Frente a esto, la pregunta constante —y una que nos pertenece a quienes pretendemos criticar la práctica arquitectónica, como Palomar o Heredia, o quienes suscribimos esta nota—, es: ¿cuál es el papel del crítico de hoy? Si creemos que, idealmente, a la crítica le corresponde atacar lo estable, lo hegemónico; es claro que hacen falta más textos sobre el trabajo de Barragán que intenten llegar a eso: la desmitificación del personaje. Y las preguntas sobre un tema de estas características no se quedan ahí. Proponemos unas cuantas: ¿no le corresponde al crítico, al historiador o al teórico poner en crisis los conceptos acuñados por historias canónicas?, ¿es posible que frente a una realidad abrumadora y violenta, en donde además la arquitectura constantemente dibuja relaciones de poder en una línea que parece alejarse cada vez más del ciudadano, exista el crítico que se detiene a elucubrar afirmaciones en torno a la serenidad? ¿Habría que exigirle a esta figura —la del crítico—, un poco de consideración con el tiempo y la circunstancia desde las que escribe?

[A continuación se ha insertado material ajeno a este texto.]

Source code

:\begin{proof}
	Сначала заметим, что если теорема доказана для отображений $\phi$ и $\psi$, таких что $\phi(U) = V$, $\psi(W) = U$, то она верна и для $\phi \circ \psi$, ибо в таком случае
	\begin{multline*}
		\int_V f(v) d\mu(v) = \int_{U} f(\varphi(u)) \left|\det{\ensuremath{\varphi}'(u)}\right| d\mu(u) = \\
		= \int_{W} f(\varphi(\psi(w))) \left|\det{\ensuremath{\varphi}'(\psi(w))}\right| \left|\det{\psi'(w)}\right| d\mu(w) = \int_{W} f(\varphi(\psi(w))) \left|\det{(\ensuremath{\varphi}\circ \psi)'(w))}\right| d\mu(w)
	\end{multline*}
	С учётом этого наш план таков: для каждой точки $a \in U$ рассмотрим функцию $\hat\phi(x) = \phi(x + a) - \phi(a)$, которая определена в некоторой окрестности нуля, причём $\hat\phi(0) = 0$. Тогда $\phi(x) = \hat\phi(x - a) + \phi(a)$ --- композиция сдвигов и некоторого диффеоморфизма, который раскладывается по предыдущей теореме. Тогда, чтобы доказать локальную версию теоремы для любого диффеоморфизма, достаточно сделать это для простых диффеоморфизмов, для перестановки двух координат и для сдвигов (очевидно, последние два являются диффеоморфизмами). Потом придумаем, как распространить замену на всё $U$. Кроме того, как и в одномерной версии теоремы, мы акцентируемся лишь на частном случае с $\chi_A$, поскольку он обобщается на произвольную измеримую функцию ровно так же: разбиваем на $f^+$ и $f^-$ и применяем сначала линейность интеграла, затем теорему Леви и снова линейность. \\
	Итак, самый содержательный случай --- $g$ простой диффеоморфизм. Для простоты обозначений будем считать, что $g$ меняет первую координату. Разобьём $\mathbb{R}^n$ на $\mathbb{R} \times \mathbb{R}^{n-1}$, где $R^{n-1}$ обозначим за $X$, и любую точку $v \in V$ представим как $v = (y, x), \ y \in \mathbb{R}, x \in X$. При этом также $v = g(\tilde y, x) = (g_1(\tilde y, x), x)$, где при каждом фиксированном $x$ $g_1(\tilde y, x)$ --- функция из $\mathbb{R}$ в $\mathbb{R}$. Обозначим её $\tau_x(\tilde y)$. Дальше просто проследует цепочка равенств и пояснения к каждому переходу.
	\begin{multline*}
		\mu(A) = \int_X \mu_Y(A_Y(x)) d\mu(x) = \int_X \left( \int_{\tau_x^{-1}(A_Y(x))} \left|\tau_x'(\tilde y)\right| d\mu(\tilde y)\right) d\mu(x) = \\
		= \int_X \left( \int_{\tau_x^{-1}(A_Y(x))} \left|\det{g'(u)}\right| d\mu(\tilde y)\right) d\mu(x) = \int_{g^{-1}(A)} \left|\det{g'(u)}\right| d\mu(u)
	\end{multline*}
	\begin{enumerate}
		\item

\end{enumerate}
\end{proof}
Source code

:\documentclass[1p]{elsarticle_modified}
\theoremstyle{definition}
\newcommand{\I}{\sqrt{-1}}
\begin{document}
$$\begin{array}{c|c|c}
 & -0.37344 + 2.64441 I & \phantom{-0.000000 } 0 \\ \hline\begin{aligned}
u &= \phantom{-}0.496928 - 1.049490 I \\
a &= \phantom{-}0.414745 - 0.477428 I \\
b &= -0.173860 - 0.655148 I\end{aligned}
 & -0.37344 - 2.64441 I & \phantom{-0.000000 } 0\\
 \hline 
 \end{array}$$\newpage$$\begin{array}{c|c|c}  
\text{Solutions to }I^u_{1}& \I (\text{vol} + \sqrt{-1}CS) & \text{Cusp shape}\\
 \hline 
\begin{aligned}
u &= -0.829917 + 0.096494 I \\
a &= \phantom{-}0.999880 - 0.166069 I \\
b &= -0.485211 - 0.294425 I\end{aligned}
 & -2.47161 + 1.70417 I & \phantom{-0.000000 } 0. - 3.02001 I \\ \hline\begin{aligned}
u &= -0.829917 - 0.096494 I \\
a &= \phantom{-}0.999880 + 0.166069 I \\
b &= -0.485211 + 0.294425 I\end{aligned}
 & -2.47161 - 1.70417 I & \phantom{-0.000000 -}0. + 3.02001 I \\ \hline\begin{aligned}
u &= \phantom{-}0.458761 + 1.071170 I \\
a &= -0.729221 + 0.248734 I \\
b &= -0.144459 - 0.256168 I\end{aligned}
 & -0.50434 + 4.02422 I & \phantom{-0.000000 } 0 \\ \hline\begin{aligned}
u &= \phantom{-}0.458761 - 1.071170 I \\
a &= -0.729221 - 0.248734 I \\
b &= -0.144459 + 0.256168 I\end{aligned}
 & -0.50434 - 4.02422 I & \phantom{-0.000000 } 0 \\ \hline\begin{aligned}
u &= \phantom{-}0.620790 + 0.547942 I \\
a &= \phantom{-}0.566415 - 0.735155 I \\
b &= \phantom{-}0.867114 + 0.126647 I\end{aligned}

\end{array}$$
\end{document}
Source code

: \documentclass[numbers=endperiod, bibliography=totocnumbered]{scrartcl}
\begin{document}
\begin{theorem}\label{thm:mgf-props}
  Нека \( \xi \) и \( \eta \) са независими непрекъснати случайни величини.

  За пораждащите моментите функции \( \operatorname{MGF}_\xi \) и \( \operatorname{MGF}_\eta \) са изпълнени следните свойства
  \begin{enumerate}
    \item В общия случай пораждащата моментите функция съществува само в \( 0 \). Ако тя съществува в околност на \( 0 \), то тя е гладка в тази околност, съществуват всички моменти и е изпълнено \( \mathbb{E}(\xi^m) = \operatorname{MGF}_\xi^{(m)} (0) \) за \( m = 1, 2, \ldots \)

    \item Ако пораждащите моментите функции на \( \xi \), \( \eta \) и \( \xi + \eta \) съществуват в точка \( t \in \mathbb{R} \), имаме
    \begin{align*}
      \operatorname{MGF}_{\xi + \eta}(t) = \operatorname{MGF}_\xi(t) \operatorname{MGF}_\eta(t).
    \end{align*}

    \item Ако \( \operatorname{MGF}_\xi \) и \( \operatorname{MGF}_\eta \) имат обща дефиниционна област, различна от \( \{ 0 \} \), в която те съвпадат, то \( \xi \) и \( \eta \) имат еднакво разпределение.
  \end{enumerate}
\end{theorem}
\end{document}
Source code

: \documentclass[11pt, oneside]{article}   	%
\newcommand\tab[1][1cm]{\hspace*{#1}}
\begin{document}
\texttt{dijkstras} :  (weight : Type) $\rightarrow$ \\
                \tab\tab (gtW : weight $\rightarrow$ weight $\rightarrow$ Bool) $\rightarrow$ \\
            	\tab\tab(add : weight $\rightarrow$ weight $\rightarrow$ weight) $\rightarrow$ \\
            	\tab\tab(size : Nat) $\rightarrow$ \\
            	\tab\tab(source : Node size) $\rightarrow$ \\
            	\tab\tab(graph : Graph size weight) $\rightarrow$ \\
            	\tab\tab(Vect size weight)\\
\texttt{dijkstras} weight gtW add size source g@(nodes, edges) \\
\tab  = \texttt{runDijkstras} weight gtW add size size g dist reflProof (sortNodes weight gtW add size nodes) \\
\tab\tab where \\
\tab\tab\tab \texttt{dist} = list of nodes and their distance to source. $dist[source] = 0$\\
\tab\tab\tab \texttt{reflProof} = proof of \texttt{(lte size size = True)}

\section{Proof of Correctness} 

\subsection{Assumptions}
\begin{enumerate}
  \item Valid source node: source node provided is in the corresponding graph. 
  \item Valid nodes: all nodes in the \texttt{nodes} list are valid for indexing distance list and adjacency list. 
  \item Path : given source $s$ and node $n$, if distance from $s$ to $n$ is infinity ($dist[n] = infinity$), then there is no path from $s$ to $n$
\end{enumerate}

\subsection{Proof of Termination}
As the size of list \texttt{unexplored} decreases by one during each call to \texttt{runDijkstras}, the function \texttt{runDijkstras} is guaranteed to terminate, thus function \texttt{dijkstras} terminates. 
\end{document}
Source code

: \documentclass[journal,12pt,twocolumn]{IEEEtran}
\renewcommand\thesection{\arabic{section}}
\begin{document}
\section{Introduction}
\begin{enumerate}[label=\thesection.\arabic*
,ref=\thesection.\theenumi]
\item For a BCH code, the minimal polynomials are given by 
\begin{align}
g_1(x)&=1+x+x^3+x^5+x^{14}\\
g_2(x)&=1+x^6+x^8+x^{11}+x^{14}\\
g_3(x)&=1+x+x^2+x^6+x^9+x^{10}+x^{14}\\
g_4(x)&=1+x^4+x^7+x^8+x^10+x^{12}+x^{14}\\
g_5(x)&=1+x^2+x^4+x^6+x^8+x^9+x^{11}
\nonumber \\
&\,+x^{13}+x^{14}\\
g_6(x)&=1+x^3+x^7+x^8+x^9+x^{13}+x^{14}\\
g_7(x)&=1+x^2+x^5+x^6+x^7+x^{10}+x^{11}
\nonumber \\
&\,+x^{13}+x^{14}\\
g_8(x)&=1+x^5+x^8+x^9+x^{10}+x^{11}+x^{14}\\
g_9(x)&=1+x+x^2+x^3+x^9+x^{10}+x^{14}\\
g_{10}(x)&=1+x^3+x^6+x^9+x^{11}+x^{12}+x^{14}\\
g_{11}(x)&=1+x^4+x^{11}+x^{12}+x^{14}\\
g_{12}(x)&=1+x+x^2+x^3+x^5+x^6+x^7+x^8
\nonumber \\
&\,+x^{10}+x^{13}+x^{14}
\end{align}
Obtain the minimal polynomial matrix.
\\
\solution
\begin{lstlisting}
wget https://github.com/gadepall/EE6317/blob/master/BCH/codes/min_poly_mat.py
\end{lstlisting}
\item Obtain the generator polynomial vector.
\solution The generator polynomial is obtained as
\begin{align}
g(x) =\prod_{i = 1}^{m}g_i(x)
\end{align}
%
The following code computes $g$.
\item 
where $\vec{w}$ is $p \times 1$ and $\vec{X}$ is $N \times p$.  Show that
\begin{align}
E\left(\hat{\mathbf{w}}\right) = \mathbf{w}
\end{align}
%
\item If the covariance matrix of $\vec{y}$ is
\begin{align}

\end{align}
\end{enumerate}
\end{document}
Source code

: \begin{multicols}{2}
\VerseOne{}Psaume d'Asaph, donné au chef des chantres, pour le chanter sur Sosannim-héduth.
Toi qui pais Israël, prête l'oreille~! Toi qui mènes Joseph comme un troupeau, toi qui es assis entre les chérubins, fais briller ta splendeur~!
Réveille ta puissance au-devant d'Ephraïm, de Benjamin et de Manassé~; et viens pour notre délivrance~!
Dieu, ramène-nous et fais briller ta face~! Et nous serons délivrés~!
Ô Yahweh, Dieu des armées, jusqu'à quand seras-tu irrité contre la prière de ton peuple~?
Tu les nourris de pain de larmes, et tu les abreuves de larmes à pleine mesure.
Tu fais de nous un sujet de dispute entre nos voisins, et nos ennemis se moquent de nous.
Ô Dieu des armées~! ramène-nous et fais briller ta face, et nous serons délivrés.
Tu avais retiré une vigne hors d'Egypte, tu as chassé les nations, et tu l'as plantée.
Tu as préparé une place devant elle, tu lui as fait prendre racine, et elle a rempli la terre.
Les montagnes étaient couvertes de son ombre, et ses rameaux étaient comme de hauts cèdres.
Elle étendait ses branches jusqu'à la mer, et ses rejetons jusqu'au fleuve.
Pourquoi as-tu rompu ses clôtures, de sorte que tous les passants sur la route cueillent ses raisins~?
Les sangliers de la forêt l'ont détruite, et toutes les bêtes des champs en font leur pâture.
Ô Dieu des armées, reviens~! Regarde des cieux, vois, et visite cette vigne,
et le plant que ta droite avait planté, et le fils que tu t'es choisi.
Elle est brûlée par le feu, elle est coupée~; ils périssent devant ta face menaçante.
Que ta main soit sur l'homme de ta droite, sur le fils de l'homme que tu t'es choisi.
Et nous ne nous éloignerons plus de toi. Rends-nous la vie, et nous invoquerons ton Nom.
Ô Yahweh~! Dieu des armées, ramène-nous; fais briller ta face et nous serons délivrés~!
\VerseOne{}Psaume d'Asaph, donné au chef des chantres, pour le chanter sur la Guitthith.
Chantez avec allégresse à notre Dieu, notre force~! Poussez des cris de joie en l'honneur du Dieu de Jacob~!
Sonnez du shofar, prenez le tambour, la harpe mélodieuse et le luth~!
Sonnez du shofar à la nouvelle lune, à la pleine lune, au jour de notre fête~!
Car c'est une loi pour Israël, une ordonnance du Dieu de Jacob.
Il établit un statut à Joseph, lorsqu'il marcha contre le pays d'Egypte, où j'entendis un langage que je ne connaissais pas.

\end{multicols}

Nos parece que seguir meditando sobre el silencio y la serenidad es como levantar una muralla frente a la lápida de Barragán —rosa mexicano, pero muralla a fin de cuentas—, que no permite la opción de analizar la obra desde otras perspectivas. En estos dos textos, lo que tenemos es, por un lado, una visión nostálgica sobre un pasado inventado, despolitizado y acrítico (aquel de la serenidad melancólica de Barragán frente a un presente “caótico”) y, por otro, la reflexión de un autor que aunque intenta romper con el mito, no logra alejarse del todo al considerar al arquitecto como primer motor de la arquitectura, cuando esta es una disciplina que toca muchas más aristas. ¿Por qué no adicionar a esta relación de textos aquel que analiza la obra del tapatío a partir del contexto y las condiciones de su producción, aquel que hace una crítica a su ideología y su relación con el mundo material? En fin, una crítica que se aleje de considerar la obra de un arquitecto como un objeto que dialoga con la razón kantiana (“imparcial” y “universal”), y que se acerca, más bien, a las condiciones materiales que la generan.